Filling out your experience section can also be an opportunity for you to promote yourself beyond filling out a CV.
Therefore, in this article, we will look at how to add an experience listing on LinkedIn and how to plan and lay out your entire professional background. In the end, there will be a few action items to help you get started.
Let’s get into it:
How to add an experience listing on LinkedIn
Creating an experience listing on your LinkedIn profile is fairly straightforward. Log into your profile on LinkedIn, click on your name, scroll down to experience and click the “+” icon
You are then given options for adding content to each section:
Here you can select your title, employment type, company and location as well as the starting date, and the possible ending date, of the position.
Under company, it is very important that if you pick a company, there is a relevant logo icon to go with it because that icon will appear on your profile to the left of your listing. If you are an independent business owner, you will have to create a company page. To do that, follow these instructions.
If you scroll down even further, you will see options for updating your industry and headline, a section where you can write a description and a section where you can upload documents or link to website pages.

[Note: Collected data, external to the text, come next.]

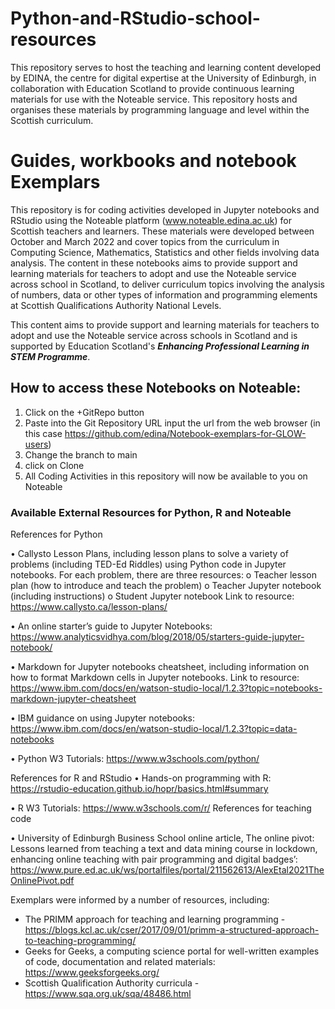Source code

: # Python-and-RStudio-school-resources
This repository serves to host the teaching and learning content developed by EDINA, the centre for digital expertise at the University of Edinburgh, in collaboration with Education Scotland to provide continuous learning materials for use with the Noteable service. This repository hosts and organises these materials by programming language and level within the Scottish curriculum. 

# Guides, workbooks and notebook Exemplars 

This repository is for coding activities developed in Jupyter notebooks and RStudio using the Noteable platform (www.noteable.edina.ac.uk) for Scottish teachers and learners. These materials were developed between October and March 2022 and cover topics from the curriculum in Computing Science, Mathematics, Statistics and other fields involving data analysis. The content in these notebooks aims to provide support and learning materials for teachers to adopt and use the Noteable service across school in Scotland, to deliver curriculum topics involving the analysis of numbers, data or other types of information and programming elements at Scottish Qualifications Authority National Levels.

This content aims to provide support and learning materials for teachers to adopt and use the Noteable service across schools in Scotland and is supported by Education Scotland's ***Enhancing Professional Learning in STEM Programme***. 

## How to access these Notebooks on Noteable: 
 1. Click on the +GitRepo button
 2. Paste into the Git Repository URL input the url from the web browser (in this case https://github.com/edina/Notebook-exemplars-for-GLOW-users)
 3. Change the branch to main 
 4. click on Clone
 5. All Coding Activities in this repository will now be available to you on Noteable

### Available External Resources for Python, R and Noteable

References for Python

•	Callysto Lesson Plans, including lesson plans to solve a variety of problems (including TED-Ed Riddles) using Python code in Jupyter notebooks. For each problem, there are three resources:
o	Teacher lesson plan (how to introduce and teach the problem)
o	Teacher Jupyter notebook (including instructions)
o	Student Jupyter notebook
Link to resource: https://www.callysto.ca/lesson-plans/ 

•	An online starter’s guide to Jupyter Notebooks: https://www.analyticsvidhya.com/blog/2018/05/starters-guide-jupyter-notebook/ 


•	Markdown for Jupyter notebooks cheatsheet, including information on how to format Markdown cells in Jupyter notebooks. 
Link to resource: https://www.ibm.com/docs/en/watson-studio-local/1.2.3?topic=notebooks-markdown-jupyter-cheatsheet 

•	IBM guidance on using Jupyter notebooks: https://www.ibm.com/docs/en/watson-studio-local/1.2.3?topic=data-notebooks 

•	Python W3 Tutorials: https://www.w3schools.com/python/ 



References for R and RStudio 
•	Hands-on programming with R: https://rstudio-education.github.io/hopr/basics.html#summary 

•	R W3 Tutorials: https://www.w3schools.com/r/ 
References for teaching code

•	University of Edinburgh Business School online article, The online pivot: Lessons learned from teaching a text and data mining course in lockdown, enhancing online teaching with pair programming and digital badges’: https://www.pure.ed.ac.uk/ws/portalfiles/portal/211562613/AlexEtal2021TheOnlinePivot.pdf 

Exemplars were informed by a number of resources, including: 
 - The PRIMM approach for teaching and learning programming - https://blogs.kcl.ac.uk/cser/2017/09/01/primm-a-structured-approach-to-teaching-programming/
 - Geeks for Geeks, a computing science portal for well-written examples of code, documentation and related materials: https://www.geeksforgeeks.org/
 - Scottish Qualification Authority curricula - https://www.sqa.org.uk/sqa/48486.html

Adding files to your employment history is important because it helps you to come across as an experienced professional. For each listing you add, make sure you add a description and a few lines describing what you are putting up. That way your profile is more filled out and you might get ranked better on LinkedIn.
If you want to tweak an existing listing, simply click the pen icon next to each of your listings in your experience section.
Then you can simply tweak any of the sections you see above.
How to lay out your experience section
Before we lay out your experience section, keep in mind that the further down in your profile you go, the less important it gets. That is because viewers will start tuning out the further down your profile they get.
For this reason, your current position, which tends to be on top, will be more important than your past positions. However, your previous positions can still be relevant if they have given you relevant experience in your current role.
Therefore, you might like to write your current position differently than your past roles. For your current roles, imagine that your ideal prospective client is reading your description. Write your description to them. Then underneath the description, provide evidence of the work you are doing or have done.
This is how Laurel Kashinn has done it for one of her current roles:
For past roles, you can start with a descriptive paragraph. This can be more than four lines, but viewers will have to click “see more” to see the rest of the listing:
If you click “see more”, you will see the rest of the description. In particular, notice how key areas of responsibility are capitalised. She has also done a good job of hinting at her achievements before she gets into the achievements section underneath.
You might have trouble highlighting every past role like Laurel did, but don’t sweat it. Just use what you have and put your effort into improving your current roles over time.
Action items
Now that you know how to add an experience section and how to lay out your current and past positions, it’s time to get to work:
- Clarify why you want to tweak your profile. This will provide you with a guiding principle for how you want to edit your profile. For instance, if you want to use your profile to attract clients, you might want to keep that in mind when you present your experience.
- Brainstorm all the experience you have. Include any and all roles you have ever had, no matter how minor. How many hours you might have spent in each role is not a relevant consideration. How relevant it is to where you want to move your career is.
- Consider if there are any roles you want to exclude. If you are a corporate accountant with 30 years of experience, the barista experience you had while attending college might not be that relevant.
- Tweak, add or remove experience sections. Make sure you put the role you ideally want to be known for on top and put other relevant supporting roles underneath. Keep in mind relevance can depend on what you got out of it. So you might be able to use that barista role anyways!
- Upload supporting files. Any files that showcase your experience should be considered. Make sure you add a headline and a comment section for each. If you have a blog, make sure you provide multiple links to multiple posts not just a link to the overall blog.
- Get some external eyes to review it. Ideally, try to get someone from your target audience to do this since they are the best outsiders to review it. If that is not an option, share it with a person you know who will not sugarcoat their reactions.
Final thoughts
Put most of your focus on your current role(s). With your past roles, highlight your experience and achievements.
If you have a relatively light CV, take it as an opportunity to elaborate on what you are currently doing. If you are more experienced, document it so your experience is obvious to someone who doesn’t know you. Ideally, your profile should provide a lot of valuable information to a target reader so that they are motivated to reach out to you.